# WHAT IS BEING ASKED:
Scan the data for "местных" and copy each matching line.

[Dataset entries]
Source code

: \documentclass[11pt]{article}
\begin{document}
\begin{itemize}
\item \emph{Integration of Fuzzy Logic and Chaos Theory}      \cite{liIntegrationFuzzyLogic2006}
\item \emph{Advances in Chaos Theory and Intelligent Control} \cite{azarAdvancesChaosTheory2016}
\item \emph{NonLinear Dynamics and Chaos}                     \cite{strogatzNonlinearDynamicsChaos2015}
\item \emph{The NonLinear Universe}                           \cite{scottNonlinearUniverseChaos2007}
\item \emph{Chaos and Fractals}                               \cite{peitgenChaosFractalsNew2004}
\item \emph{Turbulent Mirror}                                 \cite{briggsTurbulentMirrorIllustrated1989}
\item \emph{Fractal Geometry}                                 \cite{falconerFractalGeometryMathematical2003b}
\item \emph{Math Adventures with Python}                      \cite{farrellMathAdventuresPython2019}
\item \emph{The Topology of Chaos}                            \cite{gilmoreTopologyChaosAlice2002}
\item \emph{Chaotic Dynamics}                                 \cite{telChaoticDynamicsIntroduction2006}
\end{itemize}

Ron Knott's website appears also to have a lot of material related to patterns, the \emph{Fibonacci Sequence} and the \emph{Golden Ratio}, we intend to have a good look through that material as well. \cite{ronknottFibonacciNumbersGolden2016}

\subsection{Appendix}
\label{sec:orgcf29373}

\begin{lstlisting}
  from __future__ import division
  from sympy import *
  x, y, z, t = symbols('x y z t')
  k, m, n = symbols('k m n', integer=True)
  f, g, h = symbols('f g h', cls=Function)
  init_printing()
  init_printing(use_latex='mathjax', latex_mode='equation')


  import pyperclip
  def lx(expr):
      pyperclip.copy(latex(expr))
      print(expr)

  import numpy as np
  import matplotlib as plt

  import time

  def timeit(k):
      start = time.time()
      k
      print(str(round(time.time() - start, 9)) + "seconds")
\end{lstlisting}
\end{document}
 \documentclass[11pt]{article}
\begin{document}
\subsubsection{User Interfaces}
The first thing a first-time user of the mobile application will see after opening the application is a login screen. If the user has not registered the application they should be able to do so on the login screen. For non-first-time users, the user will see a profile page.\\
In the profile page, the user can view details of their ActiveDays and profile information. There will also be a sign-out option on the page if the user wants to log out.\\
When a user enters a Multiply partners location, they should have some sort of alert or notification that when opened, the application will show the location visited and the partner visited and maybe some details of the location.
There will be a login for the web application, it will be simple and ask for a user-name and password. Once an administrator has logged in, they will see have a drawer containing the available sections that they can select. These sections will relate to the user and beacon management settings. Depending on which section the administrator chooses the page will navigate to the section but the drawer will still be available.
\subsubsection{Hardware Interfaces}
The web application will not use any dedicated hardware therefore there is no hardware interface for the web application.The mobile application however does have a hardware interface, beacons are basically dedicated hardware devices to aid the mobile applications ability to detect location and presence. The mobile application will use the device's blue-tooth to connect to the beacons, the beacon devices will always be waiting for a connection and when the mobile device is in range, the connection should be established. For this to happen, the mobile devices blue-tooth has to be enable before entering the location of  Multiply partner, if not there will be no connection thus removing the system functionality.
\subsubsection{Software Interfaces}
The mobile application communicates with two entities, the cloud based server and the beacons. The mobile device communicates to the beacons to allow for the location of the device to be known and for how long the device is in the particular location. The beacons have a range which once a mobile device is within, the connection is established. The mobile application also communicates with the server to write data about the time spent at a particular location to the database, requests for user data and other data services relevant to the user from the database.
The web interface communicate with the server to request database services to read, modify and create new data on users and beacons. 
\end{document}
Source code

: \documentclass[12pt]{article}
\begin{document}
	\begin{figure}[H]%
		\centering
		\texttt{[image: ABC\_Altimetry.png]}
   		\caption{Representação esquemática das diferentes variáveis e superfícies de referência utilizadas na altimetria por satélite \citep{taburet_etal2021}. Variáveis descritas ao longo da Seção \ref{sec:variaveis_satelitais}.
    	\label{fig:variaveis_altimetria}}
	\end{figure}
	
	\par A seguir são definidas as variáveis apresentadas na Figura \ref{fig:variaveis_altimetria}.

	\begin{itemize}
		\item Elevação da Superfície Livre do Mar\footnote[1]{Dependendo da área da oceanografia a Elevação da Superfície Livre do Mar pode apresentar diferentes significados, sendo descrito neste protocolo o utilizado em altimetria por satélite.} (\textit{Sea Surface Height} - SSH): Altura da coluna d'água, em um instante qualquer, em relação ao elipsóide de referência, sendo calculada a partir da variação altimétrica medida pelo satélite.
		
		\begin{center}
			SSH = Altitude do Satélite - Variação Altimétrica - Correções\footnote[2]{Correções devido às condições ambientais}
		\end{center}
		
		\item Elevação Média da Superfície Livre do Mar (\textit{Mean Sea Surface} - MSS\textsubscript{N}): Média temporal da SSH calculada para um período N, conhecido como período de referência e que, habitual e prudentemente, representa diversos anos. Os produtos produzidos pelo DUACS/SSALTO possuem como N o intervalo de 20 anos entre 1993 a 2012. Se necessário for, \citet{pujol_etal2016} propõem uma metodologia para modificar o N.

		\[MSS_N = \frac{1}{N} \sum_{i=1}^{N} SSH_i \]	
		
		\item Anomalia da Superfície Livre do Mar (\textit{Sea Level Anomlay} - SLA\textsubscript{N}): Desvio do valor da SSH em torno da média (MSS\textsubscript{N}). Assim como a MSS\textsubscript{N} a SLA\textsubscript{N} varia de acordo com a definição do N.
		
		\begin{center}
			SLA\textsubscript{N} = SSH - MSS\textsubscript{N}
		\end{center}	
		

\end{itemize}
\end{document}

...

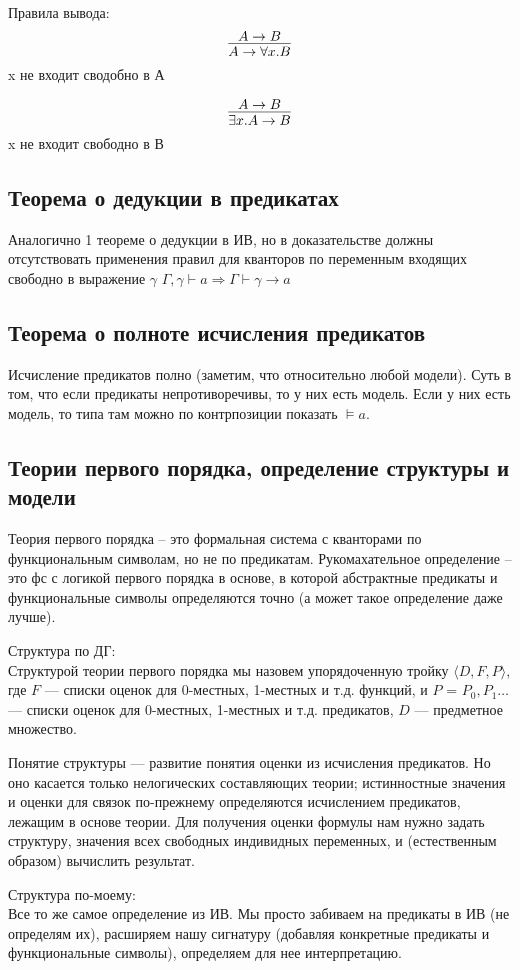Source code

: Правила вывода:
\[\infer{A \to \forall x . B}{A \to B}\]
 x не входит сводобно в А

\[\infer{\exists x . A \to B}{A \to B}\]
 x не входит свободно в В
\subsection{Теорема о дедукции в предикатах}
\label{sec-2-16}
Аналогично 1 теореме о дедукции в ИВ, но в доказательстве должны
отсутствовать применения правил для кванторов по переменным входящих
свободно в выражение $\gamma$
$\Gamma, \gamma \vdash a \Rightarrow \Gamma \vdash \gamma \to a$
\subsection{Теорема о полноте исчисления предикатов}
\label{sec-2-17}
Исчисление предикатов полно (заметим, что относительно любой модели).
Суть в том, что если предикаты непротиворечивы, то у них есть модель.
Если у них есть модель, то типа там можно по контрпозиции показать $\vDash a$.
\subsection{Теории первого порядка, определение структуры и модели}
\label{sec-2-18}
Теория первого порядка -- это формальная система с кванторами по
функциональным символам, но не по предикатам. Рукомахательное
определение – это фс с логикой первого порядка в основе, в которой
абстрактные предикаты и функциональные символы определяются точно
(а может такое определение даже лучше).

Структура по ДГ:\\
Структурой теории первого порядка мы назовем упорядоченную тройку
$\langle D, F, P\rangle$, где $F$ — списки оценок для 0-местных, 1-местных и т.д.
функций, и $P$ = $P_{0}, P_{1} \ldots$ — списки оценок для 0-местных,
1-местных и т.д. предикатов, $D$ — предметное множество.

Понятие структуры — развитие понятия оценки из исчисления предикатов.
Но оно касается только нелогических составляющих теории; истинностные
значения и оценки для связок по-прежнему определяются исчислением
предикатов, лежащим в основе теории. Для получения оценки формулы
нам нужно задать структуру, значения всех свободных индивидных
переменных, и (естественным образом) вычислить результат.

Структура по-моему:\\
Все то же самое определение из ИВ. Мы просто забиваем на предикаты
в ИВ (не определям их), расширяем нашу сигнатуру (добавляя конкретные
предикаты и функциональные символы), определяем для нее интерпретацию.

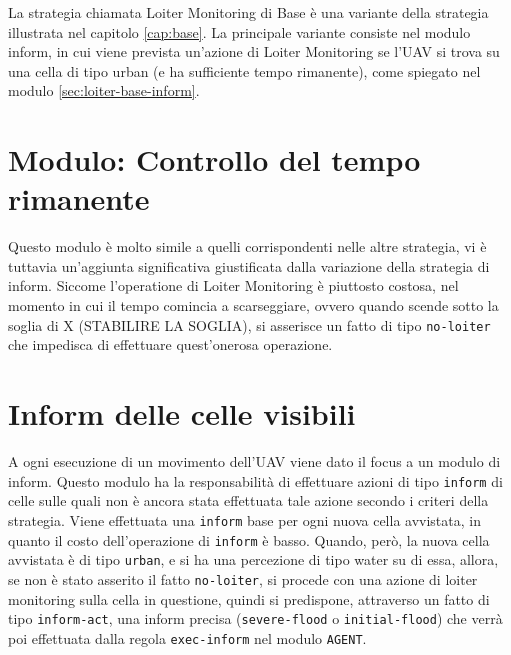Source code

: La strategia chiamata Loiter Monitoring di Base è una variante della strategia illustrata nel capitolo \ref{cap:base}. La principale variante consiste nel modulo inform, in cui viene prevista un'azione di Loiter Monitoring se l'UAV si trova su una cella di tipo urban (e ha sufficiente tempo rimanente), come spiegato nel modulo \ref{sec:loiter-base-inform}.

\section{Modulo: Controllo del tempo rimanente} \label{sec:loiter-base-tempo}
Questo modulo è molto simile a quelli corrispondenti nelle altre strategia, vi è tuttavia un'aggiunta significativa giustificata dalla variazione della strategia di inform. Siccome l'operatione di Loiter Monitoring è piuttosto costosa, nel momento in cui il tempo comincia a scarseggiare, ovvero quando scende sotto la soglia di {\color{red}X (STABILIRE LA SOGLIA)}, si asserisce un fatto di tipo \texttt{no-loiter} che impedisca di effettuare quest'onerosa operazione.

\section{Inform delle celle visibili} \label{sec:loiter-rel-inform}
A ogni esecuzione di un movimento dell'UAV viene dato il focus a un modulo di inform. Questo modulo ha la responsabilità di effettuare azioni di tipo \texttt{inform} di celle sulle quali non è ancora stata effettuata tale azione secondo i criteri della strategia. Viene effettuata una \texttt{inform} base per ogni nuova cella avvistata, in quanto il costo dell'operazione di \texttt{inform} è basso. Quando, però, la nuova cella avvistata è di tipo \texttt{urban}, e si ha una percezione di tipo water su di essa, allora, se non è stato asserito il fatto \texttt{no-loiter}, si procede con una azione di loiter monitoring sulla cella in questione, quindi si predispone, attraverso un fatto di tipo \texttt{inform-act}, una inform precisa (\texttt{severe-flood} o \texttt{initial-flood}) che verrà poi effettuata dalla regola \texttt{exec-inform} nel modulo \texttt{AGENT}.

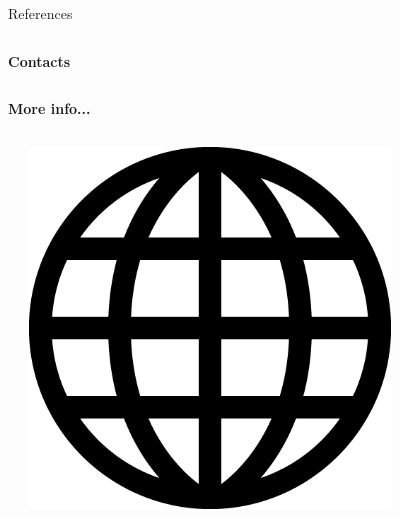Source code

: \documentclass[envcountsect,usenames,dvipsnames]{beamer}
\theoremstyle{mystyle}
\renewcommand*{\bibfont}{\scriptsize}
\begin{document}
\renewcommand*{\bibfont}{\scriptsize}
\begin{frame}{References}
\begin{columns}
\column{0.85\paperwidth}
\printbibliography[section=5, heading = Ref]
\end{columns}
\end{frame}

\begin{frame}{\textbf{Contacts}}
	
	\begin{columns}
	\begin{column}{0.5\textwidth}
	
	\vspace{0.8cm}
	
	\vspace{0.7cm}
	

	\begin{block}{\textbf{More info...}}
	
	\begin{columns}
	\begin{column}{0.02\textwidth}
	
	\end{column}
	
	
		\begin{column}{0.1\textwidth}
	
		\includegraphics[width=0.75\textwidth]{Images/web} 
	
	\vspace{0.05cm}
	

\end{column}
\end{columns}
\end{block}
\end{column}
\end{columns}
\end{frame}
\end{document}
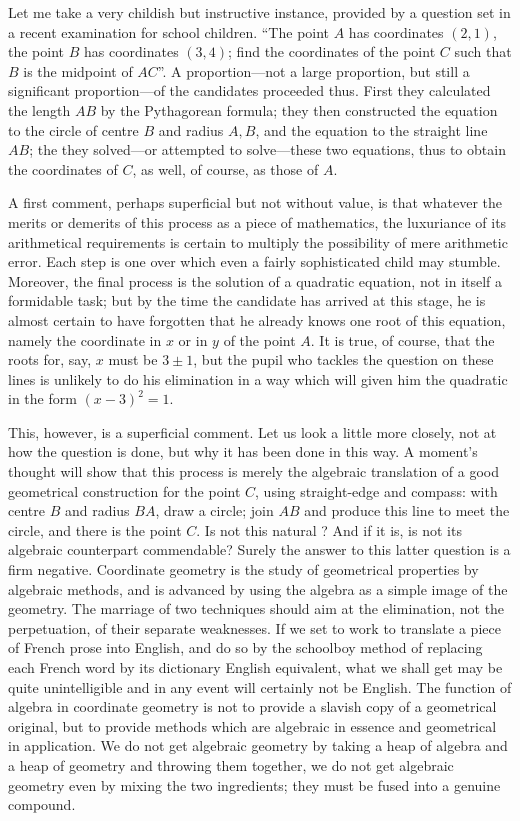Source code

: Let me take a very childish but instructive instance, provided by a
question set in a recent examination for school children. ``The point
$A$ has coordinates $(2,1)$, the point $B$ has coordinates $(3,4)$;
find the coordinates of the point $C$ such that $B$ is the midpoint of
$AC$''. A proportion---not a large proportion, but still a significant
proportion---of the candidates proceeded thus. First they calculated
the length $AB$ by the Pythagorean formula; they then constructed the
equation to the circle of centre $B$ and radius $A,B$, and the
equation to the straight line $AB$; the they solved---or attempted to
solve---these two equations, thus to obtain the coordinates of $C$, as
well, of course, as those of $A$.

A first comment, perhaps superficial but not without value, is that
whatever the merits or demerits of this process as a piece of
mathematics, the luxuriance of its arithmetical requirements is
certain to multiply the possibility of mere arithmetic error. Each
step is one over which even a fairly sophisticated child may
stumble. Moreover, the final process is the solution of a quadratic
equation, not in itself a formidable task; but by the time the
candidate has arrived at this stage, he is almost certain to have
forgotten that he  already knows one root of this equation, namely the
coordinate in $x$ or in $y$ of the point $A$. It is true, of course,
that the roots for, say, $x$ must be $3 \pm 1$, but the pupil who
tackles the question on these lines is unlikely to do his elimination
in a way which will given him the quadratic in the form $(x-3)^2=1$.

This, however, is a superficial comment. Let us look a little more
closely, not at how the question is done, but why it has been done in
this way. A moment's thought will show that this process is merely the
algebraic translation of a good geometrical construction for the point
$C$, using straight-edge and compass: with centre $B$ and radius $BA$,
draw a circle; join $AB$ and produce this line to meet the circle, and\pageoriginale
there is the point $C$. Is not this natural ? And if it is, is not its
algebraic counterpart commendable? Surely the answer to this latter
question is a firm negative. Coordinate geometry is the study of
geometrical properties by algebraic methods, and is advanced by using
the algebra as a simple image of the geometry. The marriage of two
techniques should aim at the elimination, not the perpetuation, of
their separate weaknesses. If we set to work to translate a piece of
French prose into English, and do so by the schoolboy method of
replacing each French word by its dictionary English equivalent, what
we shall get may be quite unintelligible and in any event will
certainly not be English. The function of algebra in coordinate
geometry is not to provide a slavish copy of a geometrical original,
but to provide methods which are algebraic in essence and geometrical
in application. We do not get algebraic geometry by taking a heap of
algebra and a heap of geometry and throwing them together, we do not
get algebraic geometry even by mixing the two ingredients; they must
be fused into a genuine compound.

--

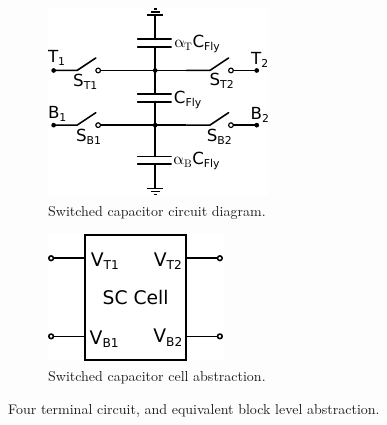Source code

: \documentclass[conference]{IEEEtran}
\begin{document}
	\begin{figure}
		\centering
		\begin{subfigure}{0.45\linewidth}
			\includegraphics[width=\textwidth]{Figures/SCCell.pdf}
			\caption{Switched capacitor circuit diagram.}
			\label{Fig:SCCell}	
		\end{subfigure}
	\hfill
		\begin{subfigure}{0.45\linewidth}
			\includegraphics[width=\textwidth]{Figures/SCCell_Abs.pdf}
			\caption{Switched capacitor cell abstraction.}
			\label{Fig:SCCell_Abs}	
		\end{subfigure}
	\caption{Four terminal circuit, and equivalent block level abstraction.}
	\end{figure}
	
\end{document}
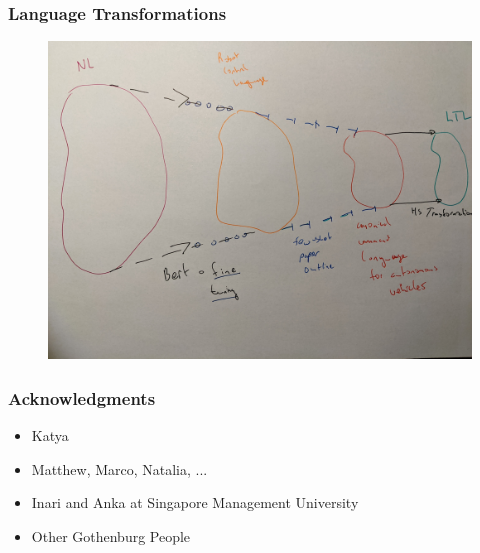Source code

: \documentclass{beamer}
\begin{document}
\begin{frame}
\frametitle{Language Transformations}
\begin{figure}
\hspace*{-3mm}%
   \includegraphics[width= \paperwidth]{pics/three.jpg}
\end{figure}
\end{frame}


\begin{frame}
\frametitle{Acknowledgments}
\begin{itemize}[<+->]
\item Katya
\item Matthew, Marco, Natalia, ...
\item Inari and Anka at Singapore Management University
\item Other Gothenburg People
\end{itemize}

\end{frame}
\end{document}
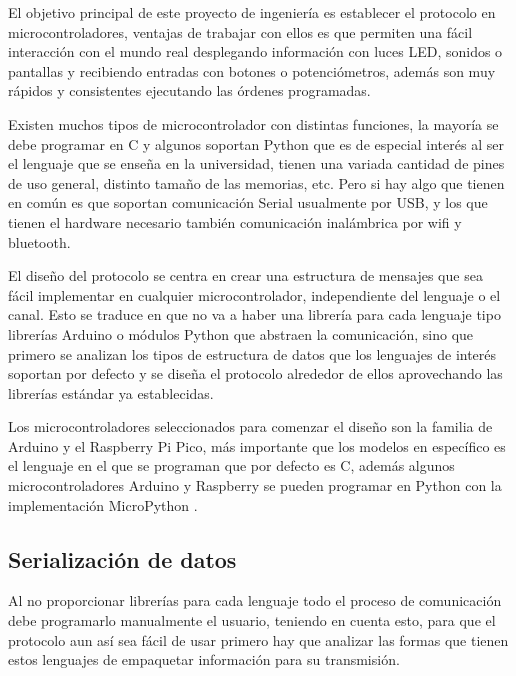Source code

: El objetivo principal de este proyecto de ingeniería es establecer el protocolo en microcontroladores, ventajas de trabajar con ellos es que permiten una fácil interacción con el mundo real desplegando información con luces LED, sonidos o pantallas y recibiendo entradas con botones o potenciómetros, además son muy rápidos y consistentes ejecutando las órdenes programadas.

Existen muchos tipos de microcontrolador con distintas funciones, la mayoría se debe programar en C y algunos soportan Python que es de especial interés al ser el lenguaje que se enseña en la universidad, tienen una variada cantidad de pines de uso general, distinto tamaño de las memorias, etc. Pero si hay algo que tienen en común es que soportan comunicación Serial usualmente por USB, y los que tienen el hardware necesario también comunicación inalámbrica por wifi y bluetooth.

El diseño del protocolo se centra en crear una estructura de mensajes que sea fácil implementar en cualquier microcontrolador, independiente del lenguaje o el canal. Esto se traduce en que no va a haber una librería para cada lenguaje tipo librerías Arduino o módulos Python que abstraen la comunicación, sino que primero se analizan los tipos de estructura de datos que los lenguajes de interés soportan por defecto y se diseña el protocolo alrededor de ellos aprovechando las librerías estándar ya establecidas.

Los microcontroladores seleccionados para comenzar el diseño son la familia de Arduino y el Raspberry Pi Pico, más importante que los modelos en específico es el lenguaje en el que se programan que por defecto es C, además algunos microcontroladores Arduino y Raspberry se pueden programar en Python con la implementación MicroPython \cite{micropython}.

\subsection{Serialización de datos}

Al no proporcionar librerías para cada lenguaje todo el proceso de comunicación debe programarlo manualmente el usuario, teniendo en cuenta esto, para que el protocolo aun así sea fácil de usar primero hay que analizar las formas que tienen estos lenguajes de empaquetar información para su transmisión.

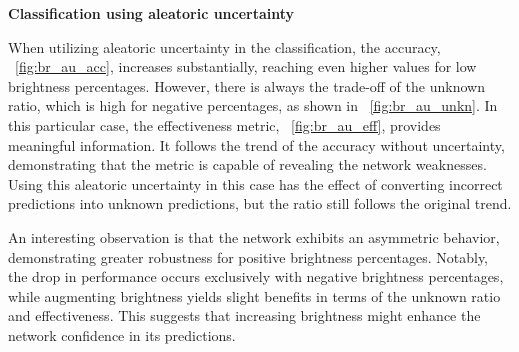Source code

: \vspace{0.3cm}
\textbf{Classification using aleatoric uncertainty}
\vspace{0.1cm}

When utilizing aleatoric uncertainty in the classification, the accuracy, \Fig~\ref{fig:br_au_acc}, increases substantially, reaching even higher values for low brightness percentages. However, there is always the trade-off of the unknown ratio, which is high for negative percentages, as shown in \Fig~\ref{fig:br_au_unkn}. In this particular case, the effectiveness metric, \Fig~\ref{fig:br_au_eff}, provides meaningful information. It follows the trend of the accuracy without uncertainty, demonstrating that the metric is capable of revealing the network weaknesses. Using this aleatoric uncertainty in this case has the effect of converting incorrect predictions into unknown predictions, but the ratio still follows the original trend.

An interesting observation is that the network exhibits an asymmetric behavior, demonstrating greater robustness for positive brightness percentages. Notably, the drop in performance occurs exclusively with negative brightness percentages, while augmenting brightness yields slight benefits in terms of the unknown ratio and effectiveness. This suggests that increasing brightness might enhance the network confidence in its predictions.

# ANSWER SECTION:
$\langle D, F, P\rangle$, где $F$ — списки оценок для 0-местных, 1-местных и т.д.
функций, и $P$ = $P_{0}, P_{1} \ldots$ — списки оценок для 0-местных,
1-местных и т.д. предикатов, $D$ — предметное множество.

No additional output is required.